**What is needed:**
Extract every line from the records below that contains the word "README".

◇ ◇ ◇

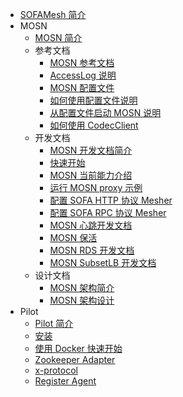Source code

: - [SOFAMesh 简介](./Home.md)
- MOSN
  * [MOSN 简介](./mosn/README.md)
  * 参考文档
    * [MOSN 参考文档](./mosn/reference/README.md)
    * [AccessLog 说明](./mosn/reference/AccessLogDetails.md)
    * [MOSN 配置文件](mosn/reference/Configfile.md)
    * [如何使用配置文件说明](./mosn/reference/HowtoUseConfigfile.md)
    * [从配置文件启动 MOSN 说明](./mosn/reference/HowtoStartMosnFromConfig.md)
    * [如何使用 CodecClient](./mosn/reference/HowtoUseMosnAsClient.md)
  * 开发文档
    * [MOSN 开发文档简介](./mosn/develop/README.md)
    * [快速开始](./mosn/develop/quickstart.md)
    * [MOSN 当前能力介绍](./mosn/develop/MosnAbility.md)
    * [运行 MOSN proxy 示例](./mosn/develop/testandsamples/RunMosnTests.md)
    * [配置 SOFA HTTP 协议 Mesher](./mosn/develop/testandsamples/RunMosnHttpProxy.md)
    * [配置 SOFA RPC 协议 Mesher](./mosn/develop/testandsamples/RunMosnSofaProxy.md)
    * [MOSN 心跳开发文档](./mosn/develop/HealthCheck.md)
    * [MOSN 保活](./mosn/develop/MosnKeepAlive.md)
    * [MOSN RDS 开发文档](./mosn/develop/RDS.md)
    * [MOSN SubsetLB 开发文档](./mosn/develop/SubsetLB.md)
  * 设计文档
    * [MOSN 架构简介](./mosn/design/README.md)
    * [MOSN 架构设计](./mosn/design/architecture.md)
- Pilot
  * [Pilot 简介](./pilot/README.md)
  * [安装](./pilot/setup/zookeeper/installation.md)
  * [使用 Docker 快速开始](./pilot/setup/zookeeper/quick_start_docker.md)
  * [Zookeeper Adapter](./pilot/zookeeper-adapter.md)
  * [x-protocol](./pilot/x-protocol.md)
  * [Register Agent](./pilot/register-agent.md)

◇ ◇ ◇

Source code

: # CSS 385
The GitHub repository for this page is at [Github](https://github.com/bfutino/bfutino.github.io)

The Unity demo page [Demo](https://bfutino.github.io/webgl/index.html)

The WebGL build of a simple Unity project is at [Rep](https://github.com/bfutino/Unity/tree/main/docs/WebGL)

◇ ◇ ◇

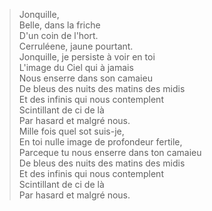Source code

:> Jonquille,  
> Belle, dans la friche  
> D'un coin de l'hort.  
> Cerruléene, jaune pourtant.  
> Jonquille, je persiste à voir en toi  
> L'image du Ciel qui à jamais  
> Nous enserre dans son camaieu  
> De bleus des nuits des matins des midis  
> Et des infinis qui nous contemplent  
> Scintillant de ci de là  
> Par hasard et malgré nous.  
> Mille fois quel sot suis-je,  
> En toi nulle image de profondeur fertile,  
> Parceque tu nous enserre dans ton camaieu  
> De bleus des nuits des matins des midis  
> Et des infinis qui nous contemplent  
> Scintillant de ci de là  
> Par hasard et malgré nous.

◇ ◇ ◇

**Solution to the exercise:**
  * [MOSN 简介](./mosn/README.md)
    * [MOSN 参考文档](./mosn/reference/README.md)
    * [MOSN 开发文档简介](./mosn/develop/README.md)
    * [MOSN 架构简介](./mosn/design/README.md)
  * [Pilot 简介](./pilot/README.md)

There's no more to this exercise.